Task to carry out. Among the entries, which lines carry the string "sqrt"? Copy every one.

Document images with source code.
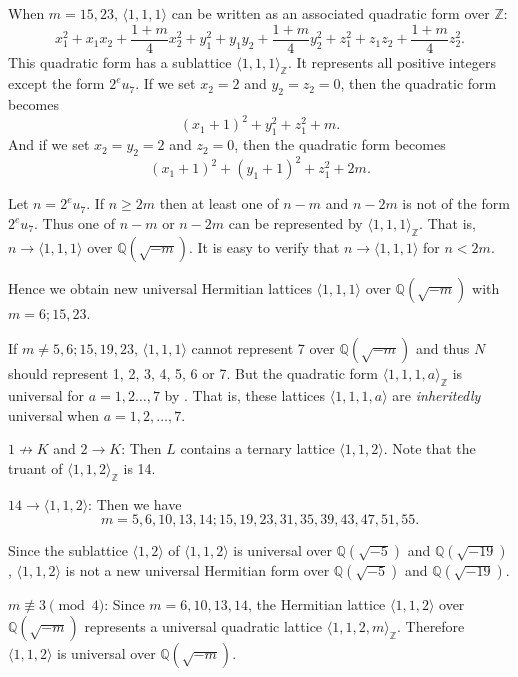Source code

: \documentclass[a4paper,10pt,reqno]{amsart}
\begin{document}
{} When $m=15,23$, ${\langle {1,1,1} \rangle}$ can be written as an associated quadratic form over
${\mathbb{Z}}$:
\[
    x_1^2+x_1x_2+\frac{1+m}4x_2^2 + y_1^2+y_1y_2+\frac{1+m}4y_2^2 +
    z_1^2+z_1z_2+\frac{1+m}4z_2^2.
\]
This quadratic form has a sublattice ${\langle {1,1,1} \rangle}_{\mathbb{Z}}$. It represents all positive integers except
the form $2^{e} u_7$. If we set $x_2=2$ and $y_2 = z_2=0$, then the quadratic form becomes
\[
    (x_1+1)^2 + y_1^2 + z_1^2 + m.
\]
And if we set $x_2=y_2=2$ and $z_2=0$, then the quadratic form becomes
\[
    (x_1+1)^2 + (y_1+1)^2 + z_1^2 + 2m.
\]

Let $n=2^{e} u_7$. If $n \ge 2m$ then at least one of $n-m$ and $n-2m$ is not of the form $2^{e}
u_7$. Thus one of $n-m$ or $n-2m$ can be represented by ${\langle {1,1,1} \rangle}_{\mathbb{Z}}$. That is, $n \to
{\langle {1,1,1} \rangle}$ over ${\mathbb{Q}(\sqrt{{-m}})}$. It is easy to verify that $n \rightarrow {\langle {1,1,1} \rangle}$ for $n < 2m$.

Hence we obtain new universal Hermitian lattices ${\langle {1,1,1} \rangle}$ over ${\mathbb{Q}(\sqrt{{-m}})}$ with $m = 6;15,23$.

If $m \ne 5,6;15,19,23$, ${\langle {1,1,1} \rangle}$ cannot represent 7 over ${\mathbb{Q}(\sqrt{{-m}})}$ and thus $N$ should
represent 1, 2, 3, 4, 5, 6 or 7. But the quadratic form ${\langle {1,1,1,a} \rangle}_{\mathbb{Z}}$ is universal for $a = 1,
2 \dotsc, 7$ by \cite{sR_17}. That is, these lattices ${\langle {1,1,1,a} \rangle}$ are \emph{inheritedly}
universal when $a=1, 2, \dotsc, 7$.

{} $1 \not\to K$ and $2 \to K$: Then $L$ contains a ternary lattice ${\langle {1,1,2} \rangle}$. Note
that the truant of ${\langle {1,1,2} \rangle}_{\mathbb{Z}}$ is 14.

{} $14 \to {\langle {1,1,2} \rangle}$: Then we have
\[
    m =  5, 6, 10, 13, 14; 15, 19, 23, 31, 35, 39, 43, 47, 51, 55.
\]

Since the sublattice ${\langle {1,2} \rangle}$ of ${\langle {1,1,2} \rangle}$ is universal over ${\mathbb{Q}(\sqrt{{-5}})}$ and ${\mathbb{Q}(\sqrt{{-19}})}$,
${\langle {1,1,2} \rangle}$ is not a new universal Hermitian form over ${\mathbb{Q}(\sqrt{{-5}})}$ and ${\mathbb{Q}(\sqrt{{-19}})}$.

{} $m {\not\equiv} 3 \pmod{4}$: Since $m=6, 10, 13, 14$, the Hermitian lattice
${\langle {1,1,2} \rangle}$ over ${\mathbb{Q}(\sqrt{{-m}})}$ represents a universal quadratic lattice ${\langle {1,1,2,m} \rangle}_{\mathbb{Z}}$. Therefore
${\langle {1,1,2} \rangle}$ is universal over ${\mathbb{Q}(\sqrt{{-m}})}$.
\end{document}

Completed task.
{\langle {1,1,1} \rangle}$ over ${\mathbb{Q}(\sqrt{{-m}})}$. It is easy to verify that $n \rightarrow {\langle {1,1,1} \rangle}$ for $n < 2m$.
Hence we obtain new universal Hermitian lattices ${\langle {1,1,1} \rangle}$ over ${\mathbb{Q}(\sqrt{{-m}})}$ with $m = 6;15,23$.
If $m \ne 5,6;15,19,23$, ${\langle {1,1,1} \rangle}$ cannot represent 7 over ${\mathbb{Q}(\sqrt{{-m}})}$ and thus $N$ should
Since the sublattice ${\langle {1,2} \rangle}$ of ${\langle {1,1,2} \rangle}$ is universal over ${\mathbb{Q}(\sqrt{{-5}})}$ and ${\mathbb{Q}(\sqrt{{-19}})}$,
${\langle {1,1,2} \rangle}$ is not a new universal Hermitian form over ${\mathbb{Q}(\sqrt{{-5}})}$ and ${\mathbb{Q}(\sqrt{{-19}})}$.
${\langle {1,1,2} \rangle}$ over ${\mathbb{Q}(\sqrt{{-m}})}$ represents a universal quadratic lattice ${\langle {1,1,2,m} \rangle}_{\mathbb{Z}}$. Therefore
${\langle {1,1,2} \rangle}$ is universal over ${\mathbb{Q}(\sqrt{{-m}})}$.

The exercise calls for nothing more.